>>>>>
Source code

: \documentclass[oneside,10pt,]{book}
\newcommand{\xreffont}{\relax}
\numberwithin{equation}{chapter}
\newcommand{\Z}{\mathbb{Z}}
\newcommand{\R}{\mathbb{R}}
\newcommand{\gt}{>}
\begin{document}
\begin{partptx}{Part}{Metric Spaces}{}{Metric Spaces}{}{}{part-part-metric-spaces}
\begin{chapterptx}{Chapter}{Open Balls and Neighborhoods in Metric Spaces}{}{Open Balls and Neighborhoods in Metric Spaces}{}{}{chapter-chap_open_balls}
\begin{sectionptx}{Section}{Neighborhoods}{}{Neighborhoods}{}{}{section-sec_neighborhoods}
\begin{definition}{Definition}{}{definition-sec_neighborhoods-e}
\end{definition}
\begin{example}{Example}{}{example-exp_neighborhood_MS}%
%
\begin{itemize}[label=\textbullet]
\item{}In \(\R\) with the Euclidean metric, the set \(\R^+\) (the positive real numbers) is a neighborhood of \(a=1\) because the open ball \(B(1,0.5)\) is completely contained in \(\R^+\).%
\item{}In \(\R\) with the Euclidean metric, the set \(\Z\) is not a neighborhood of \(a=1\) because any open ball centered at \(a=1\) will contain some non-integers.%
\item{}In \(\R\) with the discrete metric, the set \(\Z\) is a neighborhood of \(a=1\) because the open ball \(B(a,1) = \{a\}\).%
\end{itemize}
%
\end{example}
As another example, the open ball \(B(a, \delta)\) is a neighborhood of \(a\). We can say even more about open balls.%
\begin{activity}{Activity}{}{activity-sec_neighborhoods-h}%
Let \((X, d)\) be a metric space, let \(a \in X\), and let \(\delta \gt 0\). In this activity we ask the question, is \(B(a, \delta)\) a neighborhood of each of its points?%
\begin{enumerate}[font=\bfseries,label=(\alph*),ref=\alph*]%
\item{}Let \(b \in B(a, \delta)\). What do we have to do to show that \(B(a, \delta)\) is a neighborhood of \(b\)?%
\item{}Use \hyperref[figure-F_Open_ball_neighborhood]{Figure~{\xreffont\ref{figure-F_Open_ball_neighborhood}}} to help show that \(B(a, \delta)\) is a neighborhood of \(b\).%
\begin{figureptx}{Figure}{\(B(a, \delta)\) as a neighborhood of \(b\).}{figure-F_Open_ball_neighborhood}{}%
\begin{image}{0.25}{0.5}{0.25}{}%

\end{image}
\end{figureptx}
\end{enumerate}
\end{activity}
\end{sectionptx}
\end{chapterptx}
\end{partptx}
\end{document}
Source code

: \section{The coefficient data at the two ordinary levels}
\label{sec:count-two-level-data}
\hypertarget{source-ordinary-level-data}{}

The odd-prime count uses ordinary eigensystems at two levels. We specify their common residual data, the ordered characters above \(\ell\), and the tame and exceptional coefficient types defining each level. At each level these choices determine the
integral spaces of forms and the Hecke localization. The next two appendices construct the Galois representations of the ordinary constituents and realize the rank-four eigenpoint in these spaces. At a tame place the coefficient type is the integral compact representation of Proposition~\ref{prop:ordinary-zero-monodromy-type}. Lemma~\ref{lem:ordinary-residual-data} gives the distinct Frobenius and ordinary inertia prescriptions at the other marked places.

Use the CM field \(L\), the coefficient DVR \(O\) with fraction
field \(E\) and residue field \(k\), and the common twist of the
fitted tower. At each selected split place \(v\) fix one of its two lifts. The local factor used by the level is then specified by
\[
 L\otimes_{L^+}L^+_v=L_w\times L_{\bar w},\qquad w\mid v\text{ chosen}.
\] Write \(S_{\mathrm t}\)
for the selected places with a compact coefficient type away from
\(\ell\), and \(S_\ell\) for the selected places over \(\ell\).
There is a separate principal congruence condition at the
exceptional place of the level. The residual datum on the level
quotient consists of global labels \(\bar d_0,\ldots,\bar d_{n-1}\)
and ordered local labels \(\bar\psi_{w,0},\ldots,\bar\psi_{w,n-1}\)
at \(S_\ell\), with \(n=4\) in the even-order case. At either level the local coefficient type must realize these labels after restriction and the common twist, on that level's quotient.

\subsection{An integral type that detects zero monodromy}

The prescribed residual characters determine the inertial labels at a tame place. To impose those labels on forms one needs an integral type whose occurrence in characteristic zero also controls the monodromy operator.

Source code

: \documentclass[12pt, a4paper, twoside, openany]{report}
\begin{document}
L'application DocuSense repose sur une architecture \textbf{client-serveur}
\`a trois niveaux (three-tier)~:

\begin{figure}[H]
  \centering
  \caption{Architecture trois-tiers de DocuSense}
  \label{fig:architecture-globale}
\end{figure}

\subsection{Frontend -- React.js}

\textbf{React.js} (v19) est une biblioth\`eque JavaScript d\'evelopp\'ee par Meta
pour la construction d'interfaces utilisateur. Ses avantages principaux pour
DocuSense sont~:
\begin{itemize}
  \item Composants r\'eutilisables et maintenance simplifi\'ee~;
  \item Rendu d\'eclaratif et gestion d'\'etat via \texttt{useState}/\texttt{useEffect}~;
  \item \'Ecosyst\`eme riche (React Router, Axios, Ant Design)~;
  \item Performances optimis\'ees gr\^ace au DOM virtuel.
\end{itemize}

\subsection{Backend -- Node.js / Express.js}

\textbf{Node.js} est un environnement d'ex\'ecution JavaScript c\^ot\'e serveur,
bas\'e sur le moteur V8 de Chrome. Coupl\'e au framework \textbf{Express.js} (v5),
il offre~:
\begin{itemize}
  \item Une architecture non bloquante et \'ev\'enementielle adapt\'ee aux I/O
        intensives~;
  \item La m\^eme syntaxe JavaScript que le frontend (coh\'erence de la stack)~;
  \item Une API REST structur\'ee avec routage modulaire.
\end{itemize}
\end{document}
<<<<<
■ **What you will do**
Transcribe all of the entries without alteration.

■ **Task answer**
Source code

: \documentclass[oneside,10pt,]{book}
\newcommand{\xreffont}{\relax}
\numberwithin{equation}{chapter}
\newcommand{\Z}{\mathbb{Z}}
\newcommand{\R}{\mathbb{R}}
\newcommand{\gt}{>}
\begin{document}
\begin{partptx}{Part}{Metric Spaces}{}{Metric Spaces}{}{}{part-part-metric-spaces}
\begin{chapterptx}{Chapter}{Open Balls and Neighborhoods in Metric Spaces}{}{Open Balls and Neighborhoods in Metric Spaces}{}{}{chapter-chap_open_balls}
\begin{sectionptx}{Section}{Neighborhoods}{}{Neighborhoods}{}{}{section-sec_neighborhoods}
\begin{definition}{Definition}{}{definition-sec_neighborhoods-e}
\end{definition}
\begin{example}{Example}{}{example-exp_neighborhood_MS}%
%
\begin{itemize}[label=\textbullet]
\item{}In \(\R\) with the Euclidean metric, the set \(\R^+\) (the positive real numbers) is a neighborhood of \(a=1\) because the open ball \(B(1,0.5)\) is completely contained in \(\R^+\).%
\item{}In \(\R\) with the Euclidean metric, the set \(\Z\) is not a neighborhood of \(a=1\) because any open ball centered at \(a=1\) will contain some non-integers.%
\item{}In \(\R\) with the discrete metric, the set \(\Z\) is a neighborhood of \(a=1\) because the open ball \(B(a,1) = \{a\}\).%
\end{itemize}
%
\end{example}
As another example, the open ball \(B(a, \delta)\) is a neighborhood of \(a\). We can say even more about open balls.%
\begin{activity}{Activity}{}{activity-sec_neighborhoods-h}%
Let \((X, d)\) be a metric space, let \(a \in X\), and let \(\delta \gt 0\). In this activity we ask the question, is \(B(a, \delta)\) a neighborhood of each of its points?%
\begin{enumerate}[font=\bfseries,label=(\alph*),ref=\alph*]%
\item{}Let \(b \in B(a, \delta)\). What do we have to do to show that \(B(a, \delta)\) is a neighborhood of \(b\)?%
\item{}Use \hyperref[figure-F_Open_ball_neighborhood]{Figure~{\xreffont\ref{figure-F_Open_ball_neighborhood}}} to help show that \(B(a, \delta)\) is a neighborhood of \(b\).%
\begin{figureptx}{Figure}{\(B(a, \delta)\) as a neighborhood of \(b\).}{figure-F_Open_ball_neighborhood}{}%
\begin{image}{0.25}{0.5}{0.25}{}%

\end{image}
\end{figureptx}
\end{enumerate}
\end{activity}
\end{sectionptx}
\end{chapterptx}
\end{partptx}
\end{document}
Source code

: \section{The coefficient data at the two ordinary levels}
\label{sec:count-two-level-data}
\hypertarget{source-ordinary-level-data}{}

The odd-prime count uses ordinary eigensystems at two levels. We specify their common residual data, the ordered characters above \(\ell\), and the tame and exceptional coefficient types defining each level. At each level these choices determine the
integral spaces of forms and the Hecke localization. The next two appendices construct the Galois representations of the ordinary constituents and realize the rank-four eigenpoint in these spaces. At a tame place the coefficient type is the integral compact representation of Proposition~\ref{prop:ordinary-zero-monodromy-type}. Lemma~\ref{lem:ordinary-residual-data} gives the distinct Frobenius and ordinary inertia prescriptions at the other marked places.

Use the CM field \(L\), the coefficient DVR \(O\) with fraction
field \(E\) and residue field \(k\), and the common twist of the
fitted tower. At each selected split place \(v\) fix one of its two lifts. The local factor used by the level is then specified by
\[
 L\otimes_{L^+}L^+_v=L_w\times L_{\bar w},\qquad w\mid v\text{ chosen}.
\] Write \(S_{\mathrm t}\)
for the selected places with a compact coefficient type away from
\(\ell\), and \(S_\ell\) for the selected places over \(\ell\).
There is a separate principal congruence condition at the
exceptional place of the level. The residual datum on the level
quotient consists of global labels \(\bar d_0,\ldots,\bar d_{n-1}\)
and ordered local labels \(\bar\psi_{w,0},\ldots,\bar\psi_{w,n-1}\)
at \(S_\ell\), with \(n=4\) in the even-order case. At either level the local coefficient type must realize these labels after restriction and the common twist, on that level's quotient.

\subsection{An integral type that detects zero monodromy}

The prescribed residual characters determine the inertial labels at a tame place. To impose those labels on forms one needs an integral type whose occurrence in characteristic zero also controls the monodromy operator.

Source code

: \documentclass[12pt, a4paper, twoside, openany]{report}
\begin{document}
L'application DocuSense repose sur une architecture \textbf{client-serveur}
\`a trois niveaux (three-tier)~:

\begin{figure}[H]
  \centering
  \caption{Architecture trois-tiers de DocuSense}
  \label{fig:architecture-globale}
\end{figure}

\subsection{Frontend -- React.js}

\textbf{React.js} (v19) est une biblioth\`eque JavaScript d\'evelopp\'ee par Meta
pour la construction d'interfaces utilisateur. Ses avantages principaux pour
DocuSense sont~:
\begin{itemize}
  \item Composants r\'eutilisables et maintenance simplifi\'ee~;
  \item Rendu d\'eclaratif et gestion d'\'etat via \texttt{useState}/\texttt{useEffect}~;
  \item \'Ecosyst\`eme riche (React Router, Axios, Ant Design)~;
  \item Performances optimis\'ees gr\^ace au DOM virtuel.
\end{itemize}

\subsection{Backend -- Node.js / Express.js}

\textbf{Node.js} est un environnement d'ex\'ecution JavaScript c\^ot\'e serveur,
bas\'e sur le moteur V8 de Chrome. Coupl\'e au framework \textbf{Express.js} (v5),
il offre~:
\begin{itemize}
  \item Une architecture non bloquante et \'ev\'enementielle adapt\'ee aux I/O
        intensives~;
  \item La m\^eme syntaxe JavaScript que le frontend (coh\'erence de la stack)~;
  \item Une API REST structur\'ee avec routage modulaire.
\end{itemize}
\end{document}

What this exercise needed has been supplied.